Victoria Vale (usually called "Vicki" or "Vickie") is a fictional character appearing in American comic books published by DC Comics, commonly in association with the superhero Batman. Created by Bob Kane and Bill Finger, the character debuted in Batman #49 (October 1948). Vicki Vale is a journalist, usually based in Gotham City, who has worked for a number of publications across various iterations of the character and the surrounding DC universe. She is frequently depicted as a romantic interest of Bruce Wayne, the alter-ego of Batman.

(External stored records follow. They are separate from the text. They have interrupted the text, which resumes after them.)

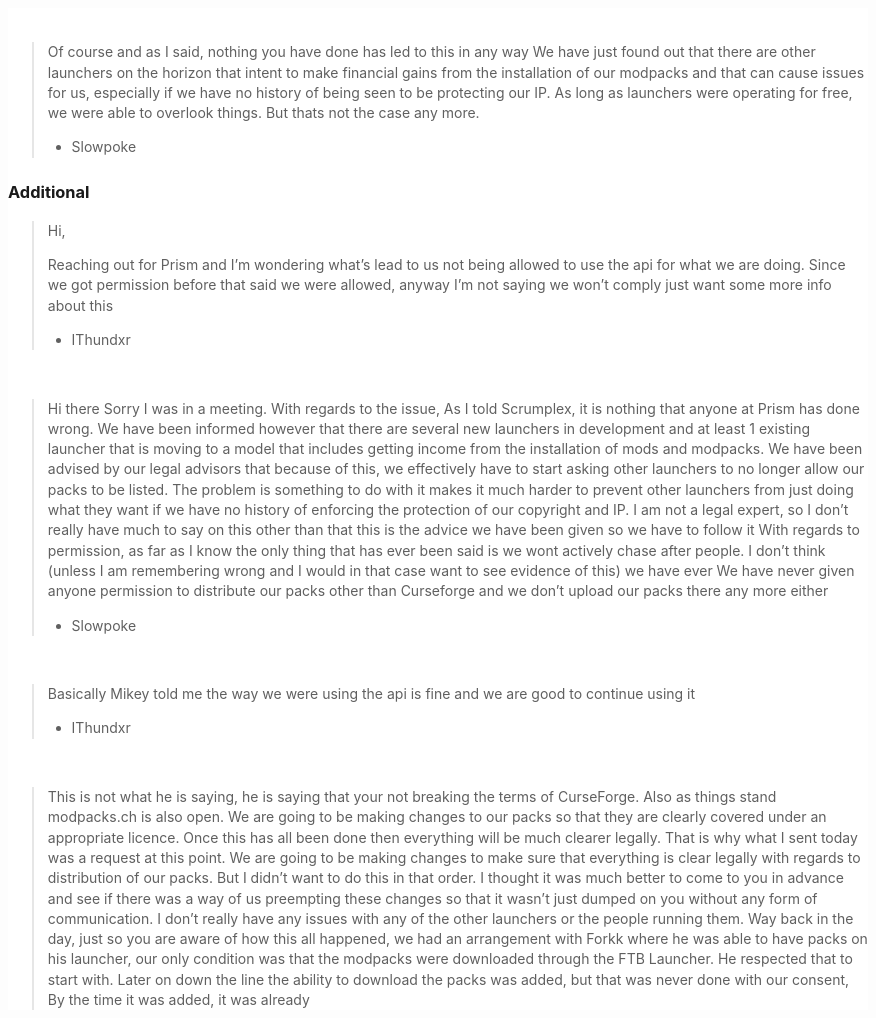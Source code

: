 <br/>

> Of course
> and as I said, nothing you have done has led to this in any way
> We have just found out that there are other launchers on the horizon that intent to make financial gains from the installation of our modpacks and that can cause issues for us, especially if we have no history of being seen to be protecting our IP.
> As long as launchers were operating for free, we were able to overlook things. But thats not the case any more.
>
> - Slowpoke

### Additional

> Hi,
>
> Reaching out for Prism and I’m wondering what’s lead to us not being allowed to use the api for what we are doing.
> Since we got permission before that said we were allowed, anyway I’m not saying we won’t comply just want some more info about this
>
> - IThundxr

<br/>

> Hi there
> Sorry I was in a meeting.  With regards to the issue, As I told Scrumplex, it is nothing that anyone at Prism has done wrong. We have been informed however that there are several new launchers in development and at least 1 existing launcher that is moving to a model that includes getting income from the installation of mods and modpacks. We have been advised by our legal advisors that because of this, we effectively have to start asking other launchers to no longer allow our packs to be listed. The problem is something to do with it makes it much harder to prevent other launchers from just doing what they want if we have no history of enforcing the protection of our copyright and IP.
> I am not a legal expert, so I don’t really have much to say on this other than that this is the advice we have been given so we have to follow it
> With regards to permission, as far as I know the only thing that has ever been said is we wont actively chase after people. I don’t think (unless I am remembering wrong and I would in that case want to see evidence of this) we have ever
> We have never given anyone permission to distribute our packs other than Curseforge and we don’t upload our packs there any more either
>
> - Slowpoke

<br/>

> Basically Mikey told me the way we were using the api is fine and we are good to continue using it
>
> - IThundxr

<br/>

> This is not what he is saying, he is saying that your not breaking the terms of CurseForge. Also as things stand modpacks.ch is also open.  We are going to be making changes to our packs so that they are clearly covered under an appropriate licence.  Once this has all been done then everything will be much clearer legally. That is why what I sent today was a request at this point. We are going to be making changes to make sure that everything is clear legally with regards to distribution of our packs. But I didn’t want to do this in that order. I thought it was much better to come to you in advance and see if there was a way of us preempting these changes so that it wasn’t just dumped on you without any form of communication.
> I don’t really have any issues with any of the other launchers or the people running them. Way back in the day, just so you are aware of how this all happened, we had an arrangement with Forkk where he was able to have packs on his launcher, our only condition was that the modpacks were downloaded through the FTB Launcher. He respected that to start with. Later on down the line the ability to download the packs was added, but that was never done with our consent, By the time it was added, it was already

Kim Basinger portrayed the character in the 1989 Batman film. Vicki has also been voiced by Tara Strong in the animated film The Batman vs. Dracula and by Grey DeLisle in the Batman: Arkham videogame series.

Publication history
Vicki Vale first appeared in Batman #49 (Oct. 1948) in a 12-page story entitled, "Scoop of the Century!" written by Bill Finger with art by Bob Kane and Lew Schwartz.

Fictional character biography

1940s–1960s
In her early appearances, Vicki Vale revolved around her suspicions that Batman and Bruce Wayne were the same person. Batman would usually manage to fool her by the end of each story into concluding that he was not really Bruce Wayne, but her suspicions would re-emerge in a later story.

Vicki Vale remained a prominent character in Batman stories from Batman #49, in 1948, until Detective #320 in October 1963. In 1964, Julius Schwartz became the editor of the Batman-related comics. Schwartz dropped a number of Batman's Silver Age backing characters, including Vicki Vale, Batwoman, Bat-Girl, Bat-Mite, and Ace the Bat-Hound.

1970s–1980s
Vicki Vale surfaced 13 years later, in Batman Family #11 (June 1977). She was now married and known as Vicki Vale Powers. She was also mentioned in Batman Family #16. After that, she vanished for another five years.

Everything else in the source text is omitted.